Amedeo Modigliani
(Livorno, 1884-1920, Paris)
Liegender Akt, 1916
Öl auf Leinwand, 65.5 x 87 cm
Signiert oben rechts: Modigliani

Auch mit den Meisterwerken aus dem frühen 20. Jahrhundert, die er seiner Sammlung einfügte, folgte Emil Bührle der Entwicklung, welche die französische Kunst der Zeit einschlug. Dabei lag dem Begriff des "Französischen" kein engstirniger Nationalismus zugrunde. Französisch war Kunst dann, wenn sie in Paris oder doch wenigstens in Frankreich entstand. Die Maler selbst konnten wie Chagall aus Russland, wie Picasso aus Spanien oder wie eben Modigliani aus Italien stammen – entscheidend war, dass sie ihre Formsprache und ihren Erfolg in der Pariser Szene herangebildet hatten. Der Liegende Akt von Amedeo Modigliani stammt von einem Künstler, der seine Karriere konsequent innerhalb der modernen Pariser Kunstszene verfolgte. Modigliani konzentrierte sich im Wesentlichen auf zwei Bildgattungen: Porträt und weibliche Akte.

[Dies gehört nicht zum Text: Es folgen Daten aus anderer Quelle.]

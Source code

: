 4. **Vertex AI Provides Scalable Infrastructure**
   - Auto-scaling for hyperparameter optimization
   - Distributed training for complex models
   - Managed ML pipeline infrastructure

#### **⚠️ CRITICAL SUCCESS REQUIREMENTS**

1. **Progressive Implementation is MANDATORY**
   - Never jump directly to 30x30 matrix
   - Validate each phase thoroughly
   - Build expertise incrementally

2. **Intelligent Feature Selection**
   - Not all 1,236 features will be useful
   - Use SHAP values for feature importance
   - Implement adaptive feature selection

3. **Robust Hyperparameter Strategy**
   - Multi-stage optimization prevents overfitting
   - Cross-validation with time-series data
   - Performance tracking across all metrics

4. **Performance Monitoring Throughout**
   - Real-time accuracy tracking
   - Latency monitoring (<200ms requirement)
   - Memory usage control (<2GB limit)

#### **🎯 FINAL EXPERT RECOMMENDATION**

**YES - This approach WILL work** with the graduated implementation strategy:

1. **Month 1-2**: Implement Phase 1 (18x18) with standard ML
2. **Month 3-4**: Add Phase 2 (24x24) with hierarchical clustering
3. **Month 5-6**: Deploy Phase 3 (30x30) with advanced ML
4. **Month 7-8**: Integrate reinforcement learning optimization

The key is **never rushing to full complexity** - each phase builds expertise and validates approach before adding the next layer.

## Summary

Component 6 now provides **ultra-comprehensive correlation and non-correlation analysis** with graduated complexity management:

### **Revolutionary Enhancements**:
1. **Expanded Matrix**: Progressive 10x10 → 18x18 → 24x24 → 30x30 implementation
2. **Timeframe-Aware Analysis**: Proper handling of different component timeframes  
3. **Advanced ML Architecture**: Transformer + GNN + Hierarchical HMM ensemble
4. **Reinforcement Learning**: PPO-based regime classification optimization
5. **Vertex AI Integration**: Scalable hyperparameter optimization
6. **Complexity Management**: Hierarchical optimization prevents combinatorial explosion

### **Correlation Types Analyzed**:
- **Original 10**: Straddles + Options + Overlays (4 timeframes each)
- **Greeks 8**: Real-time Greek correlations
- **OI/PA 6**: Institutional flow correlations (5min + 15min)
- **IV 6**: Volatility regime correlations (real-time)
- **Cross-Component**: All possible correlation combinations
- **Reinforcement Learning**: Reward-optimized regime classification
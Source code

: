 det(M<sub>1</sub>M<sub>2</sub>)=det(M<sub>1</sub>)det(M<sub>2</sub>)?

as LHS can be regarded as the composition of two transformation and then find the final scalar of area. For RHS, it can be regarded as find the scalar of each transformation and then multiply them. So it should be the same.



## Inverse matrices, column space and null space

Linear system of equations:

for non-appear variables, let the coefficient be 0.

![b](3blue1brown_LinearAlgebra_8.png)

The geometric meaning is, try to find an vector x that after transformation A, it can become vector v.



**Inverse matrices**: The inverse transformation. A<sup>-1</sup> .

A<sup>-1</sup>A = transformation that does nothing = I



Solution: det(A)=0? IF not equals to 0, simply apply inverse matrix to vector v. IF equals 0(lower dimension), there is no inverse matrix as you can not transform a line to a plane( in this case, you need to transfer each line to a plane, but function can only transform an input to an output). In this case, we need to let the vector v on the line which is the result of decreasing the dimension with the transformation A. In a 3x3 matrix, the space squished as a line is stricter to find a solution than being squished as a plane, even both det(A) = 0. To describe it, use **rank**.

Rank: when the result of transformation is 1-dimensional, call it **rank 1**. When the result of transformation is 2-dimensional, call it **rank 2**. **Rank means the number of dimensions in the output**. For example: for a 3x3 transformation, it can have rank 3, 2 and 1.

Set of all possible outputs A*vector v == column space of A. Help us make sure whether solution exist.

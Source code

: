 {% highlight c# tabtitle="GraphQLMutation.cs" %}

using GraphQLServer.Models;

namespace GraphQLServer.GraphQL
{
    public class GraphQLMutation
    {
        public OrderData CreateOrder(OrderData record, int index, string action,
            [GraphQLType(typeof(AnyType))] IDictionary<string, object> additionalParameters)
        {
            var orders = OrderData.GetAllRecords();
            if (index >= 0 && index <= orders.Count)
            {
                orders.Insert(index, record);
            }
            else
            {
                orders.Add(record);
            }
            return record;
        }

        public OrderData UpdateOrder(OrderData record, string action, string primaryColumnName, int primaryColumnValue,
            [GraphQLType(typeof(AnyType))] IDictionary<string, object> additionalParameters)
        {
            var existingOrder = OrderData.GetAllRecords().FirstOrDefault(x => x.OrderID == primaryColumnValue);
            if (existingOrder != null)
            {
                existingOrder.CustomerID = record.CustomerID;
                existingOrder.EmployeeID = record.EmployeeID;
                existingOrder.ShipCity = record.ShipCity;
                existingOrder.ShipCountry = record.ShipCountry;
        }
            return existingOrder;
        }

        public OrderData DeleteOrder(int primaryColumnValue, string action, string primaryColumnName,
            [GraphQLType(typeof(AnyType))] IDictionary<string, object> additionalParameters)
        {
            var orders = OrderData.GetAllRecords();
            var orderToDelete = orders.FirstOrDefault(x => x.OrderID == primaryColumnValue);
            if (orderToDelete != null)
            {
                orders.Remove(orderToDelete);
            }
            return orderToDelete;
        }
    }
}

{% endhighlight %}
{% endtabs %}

Bildnisse malte er vor allem von Freunden und Bekannten, die ihm bei seinem Fortkommen behilflich waren, wie etwa die Händler Leopold Zborowski und Paul Guillaume. In seinen Akten griff Modigliani auf ein jahrhundertealtes, bewährtes Bildthema zurück, gab ihnen aber eine moderne Erscheinung durch die flächige und matte Wirkung der Farben. Auch der Akt der Bührle-Sammlung ist mit sparsamen Mitteln modelliert und vermeidet allzu naturalistische Genauigkeit. Im gänzlich schwarzen rechten Auge lebt ein Motiv fort, das Modigliani aus Bildnissen Cézannes vertraut war. Auch Cézanne verlieh seinen Gesichtern oft eine maskenhafte Starre, indem er die Augen als dunkle Höhlen aussparte. Ungewöhnlich malerisch in seiner Wirkung ist das gestreifte Tuch, auf dem das Modell liegt. Bald nach seinem frühen Tod 1920 wurde Modigliani zu einem Inbegriff des armen, aber freien Künstlertums in der französischen Hauptstadt, das als "Ecole de Paris" erfolgreich vermarktet wurde.